Die seelischen Wunden und der in uns wohnende Schmerz, sowie auch der Minderwert und unsere Ängste, haben ihren Ursprung in Beziehungen.1 Der Mangel an seelische Nähe, Verbundenheit, Anerkennung, Wertschätzung und Ermutigung, der uns in unserer frühen Kindheit widerfahren ist, hinterlässt nun mal seine Spuren.

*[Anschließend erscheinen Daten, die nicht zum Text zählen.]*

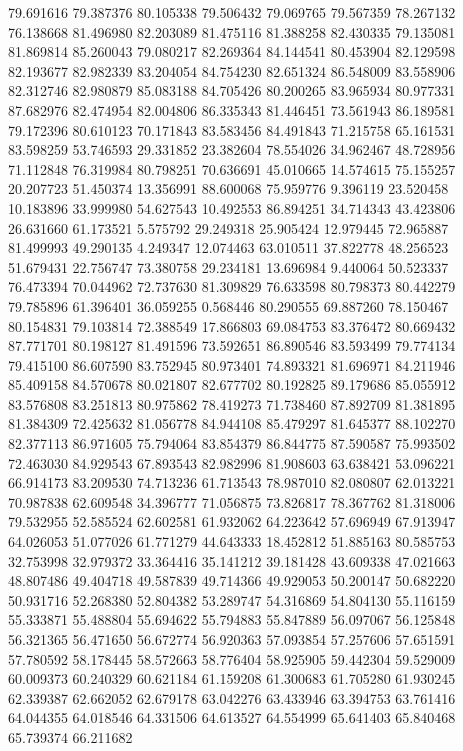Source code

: 79.691616
79.387376
80.105338
79.506432
79.069765
79.567359
78.267132
76.138668
81.496980
82.203089
81.475116
81.388258
82.430335
79.135081
81.869814
85.260043
79.080217
82.269364
84.144541
80.453904
82.129598
82.193677
82.982339
83.204054
84.754230
82.651324
86.548009
83.558906
82.312746
82.980879
85.083188
84.705426
80.200265
83.965934
80.977331
87.682976
82.474954
82.004806
86.335343
81.446451
73.561943
86.189581
79.172396
80.610123
70.171843
83.583456
84.491843
71.215758
65.161531
83.598259
53.746593
29.331852
23.382604
78.554026
34.962467
48.728956
71.112848
76.319984
80.798251
70.636691
45.010665
14.574615
75.155257
20.207723
51.450374
13.356991
88.600068
75.959776
9.396119
23.520458
10.183896
33.999980
54.627543
10.492553
86.894251
34.714343
43.423806
26.631660
61.173521
5.575792
29.249318
25.905424
12.979445
72.965887
81.499993
49.290135
4.249347
12.074463
63.010511
37.822778
48.256523
51.679431
22.756747
73.380758
29.234181
13.696984
9.440064
50.523337
76.473394
70.044962
72.737630
81.309829
76.633598
80.798373
80.442279
79.785896
61.396401
36.059255
0.568446
80.290555
69.887260
78.150467
80.154831
79.103814
72.388549
17.866803
69.084753
83.376472
80.669432
87.771701
80.198127
81.491596
73.592651
86.890546
83.593499
79.774134
79.415100
86.607590
83.752945
80.973401
74.893321
81.696971
84.211946
85.409158
84.570678
80.021807
82.677702
80.192825
89.179686
85.055912
83.576808
83.251813
80.975862
78.419273
71.738460
87.892709
81.381895
81.384309
72.425632
81.056778
84.944108
85.479297
81.645377
88.102270
82.377113
86.971605
75.794064
83.854379
86.844775
87.590587
75.993502
72.463030
84.929543
67.893543
82.982996
81.908603
63.638421
53.096221
66.914173
83.209530
74.713236
61.713543
78.987010
82.080807
62.013221
70.987838
62.609548
34.396777
71.056875
73.826817
78.367762
81.318006
79.532955
52.585524
62.602581
61.932062
64.223642
57.696949
67.913947
64.026053
51.077026
61.771279
44.643333
18.452812
51.885163
80.585753
32.753998
32.979372
33.364416
35.141212
39.181428
43.609338
47.021663
48.807486
49.404718
49.587839
49.714366
49.929053
50.200147
50.682220
50.931716
52.268380
52.804382
53.289747
54.316869
54.804130
55.116159
55.333871
55.488804
55.694622
55.794883
55.847889
56.097067
56.125848
56.321365
56.471650
56.672774
56.920363
57.093854
57.257606
57.651591
57.780592
58.178445
58.572663
58.776404
58.925905
59.442304
59.529009
60.009373
60.240329
60.621184
61.159208
61.300683
61.705280
61.930245
62.339387
62.662052
62.679178
63.042276
63.433946
63.394753
63.761416
64.044355
64.018546
64.331506
64.613527
64.554999
65.641403
65.840468
65.739374
66.211682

Vor allem in der heutigen Generation, in der wir kaum noch körperliche und seelische Nähe zulassen, ohne dabei die Nähe direkt zu sexualisieren, ist die Sehnsucht nach Liebe und Wertschätzung größer denn je.
Wir kompensieren den Schmerz mit sehr vielen Dingen, sodass wir süchtig werden nach Drogen, Pornografie, Sex, Netflix, Essen, Erfolg oder Geld. Wir versuchen uns möglichst lange beschäftigt zu halten, weil wir mit den negativen Gedanken in unserem Kopf und mit der seelischen Leere nicht umgehen können.

Ich kenne zugegebenermaßen nur ganz wenige Menschen, die aus einem echten und gesunden Selbstwert heraus leben. Es sind auch nur jene Menschen gewesen, die eine tiefe Gottesbeziehung haben und den Schmerz ihrer Vergangenheit und ihrer Seele aktiv in Gottes Hände legten und sich von seiner Liebe zu ihnen neu prägen ließen. Auf diesem Weg befinde ich mich selbst seit mehreren Jahren und seitdem ich mich auf diesen Weg der inneren Heilung eingelassen habe, erlebe ich mehr Tiefe in meinen Beziehungen, wie nie zuvor.
Meine Gottesbeziehung wurde tiefer, in meiner Ehe erlebte ich mehr Verbundenheit und Intimität und die Liebe zu anderen Menschen wurde größer. Gottes Liebe vermag es uns zu verändern und uns in ein Leben zu führen, das und wirklich erquickt.2 Denn der Wert, den Gott uns aus seiner Liebe heraus zuspricht und in den er uns verwurzeln möchte, ist unabhängig von der Meinung anderer und auch unabhängig von meinem eigenen Versagen. Seine Liebe zu mir wird nie vergehen und es gibt nichts, was ich tun kann, um ihn dazu zu bringen, mich weniger zu lieben. Genau so verhält es sich auch mit seiner Liebe zu dir!3
Diese vollkommene und bedingungslose Liebe ist am Kreuz Christi sichtbar, denn Jesus spiegelt das Vaterherz Gottes vollkommen wider.4 Er ist ein leidenschaftlicher Gott, der die Herzen der Menschen kennt und der uns trotz unseres ich zentrierten Lebens ganzheitlich liebt.5
Lese dir mal die Stelle in der Bibel mit dem verlorenen Sohn durch im Hinblick auf die Liebe des Vaters und im Hinblick auf den Minderwert.6 Der Sohn kommt nämlich, nachdem er sein ganzes Erbe verprasst hatte, mit Schuld und Scham, im Minderwert zu seinem Vater. Obwohl der Sohn sein Erbe in kürzester Zeit verloren hat, für das der Vater jahrzehntelang schuftete, heißt der Vater ihn mit Freuden willkommen, umarmt ihn, küsst ihn und gibt ihm alles, was der Sohn beim Vater früher hatte. Der Vater gab dem Sohn seinen Wert zurück!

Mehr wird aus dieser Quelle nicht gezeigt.